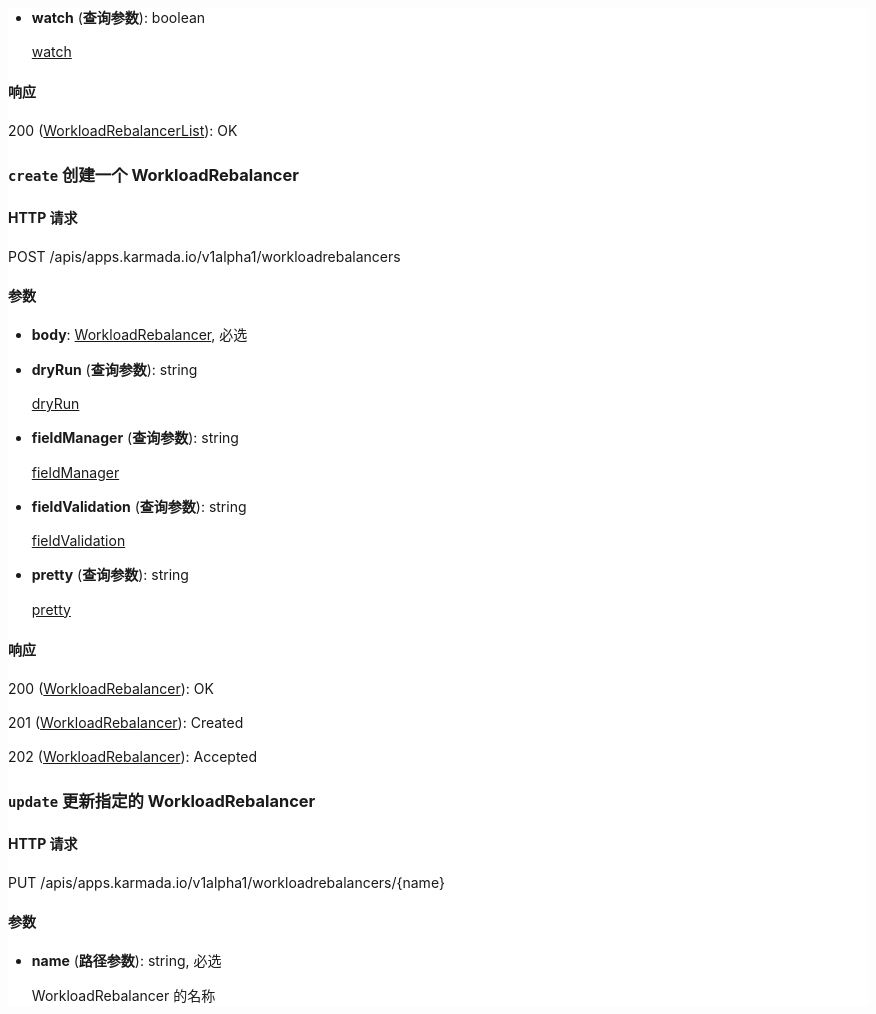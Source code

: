 - **watch** (**查询参数**): boolean

  [watch](../common-parameter/common-parameters#watch)

#### 响应

200 ([WorkloadRebalancerList](../app-resources/workload-rebalancer-v1alpha1#workloadrebalancerlist)): OK

### `create` 创建一个 WorkloadRebalancer

#### HTTP 请求

POST /apis/apps.karmada.io/v1alpha1/workloadrebalancers

#### 参数

- **body**: [WorkloadRebalancer](../app-resources/workload-rebalancer-v1alpha1#workloadrebalancer), 必选

  

- **dryRun** (**查询参数**): string

  [dryRun](../common-parameter/common-parameters#dryrun)

- **fieldManager** (**查询参数**): string

  [fieldManager](../common-parameter/common-parameters#fieldmanager)

- **fieldValidation** (**查询参数**): string

  [fieldValidation](../common-parameter/common-parameters#fieldvalidation)

- **pretty** (**查询参数**): string

  [pretty](../common-parameter/common-parameters#pretty)

#### 响应

200 ([WorkloadRebalancer](../app-resources/workload-rebalancer-v1alpha1#workloadrebalancer)): OK

201 ([WorkloadRebalancer](../app-resources/workload-rebalancer-v1alpha1#workloadrebalancer)): Created

202 ([WorkloadRebalancer](../app-resources/workload-rebalancer-v1alpha1#workloadrebalancer)): Accepted

### `update` 更新指定的 WorkloadRebalancer

#### HTTP 请求

PUT /apis/apps.karmada.io/v1alpha1/workloadrebalancers/{name}

#### 参数

- **name** (**路径参数**): string, 必选

  WorkloadRebalancer 的名称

- **Task requirements**
Would you please set down the data above again exactly, without its pictures?

- **Result of the task**
Source code

: - **watch** (**查询参数**): boolean

  [watch](../common-parameter/common-parameters#watch)

#### 响应

200 ([WorkloadRebalancerList](../app-resources/workload-rebalancer-v1alpha1#workloadrebalancerlist)): OK

### `create` 创建一个 WorkloadRebalancer

#### HTTP 请求

POST /apis/apps.karmada.io/v1alpha1/workloadrebalancers

#### 参数

- **body**: [WorkloadRebalancer](../app-resources/workload-rebalancer-v1alpha1#workloadrebalancer), 必选

  

- **dryRun** (**查询参数**): string

  [dryRun](../common-parameter/common-parameters#dryrun)

- **fieldManager** (**查询参数**): string

  [fieldManager](../common-parameter/common-parameters#fieldmanager)

- **fieldValidation** (**查询参数**): string

  [fieldValidation](../common-parameter/common-parameters#fieldvalidation)

- **pretty** (**查询参数**): string

  [pretty](../common-parameter/common-parameters#pretty)

#### 响应

200 ([WorkloadRebalancer](../app-resources/workload-rebalancer-v1alpha1#workloadrebalancer)): OK

201 ([WorkloadRebalancer](../app-resources/workload-rebalancer-v1alpha1#workloadrebalancer)): Created

202 ([WorkloadRebalancer](../app-resources/workload-rebalancer-v1alpha1#workloadrebalancer)): Accepted

### `update` 更新指定的 WorkloadRebalancer

#### HTTP 请求

PUT /apis/apps.karmada.io/v1alpha1/workloadrebalancers/{name}

#### 参数

- **name** (**路径参数**): string, 必选

  WorkloadRebalancer 的名称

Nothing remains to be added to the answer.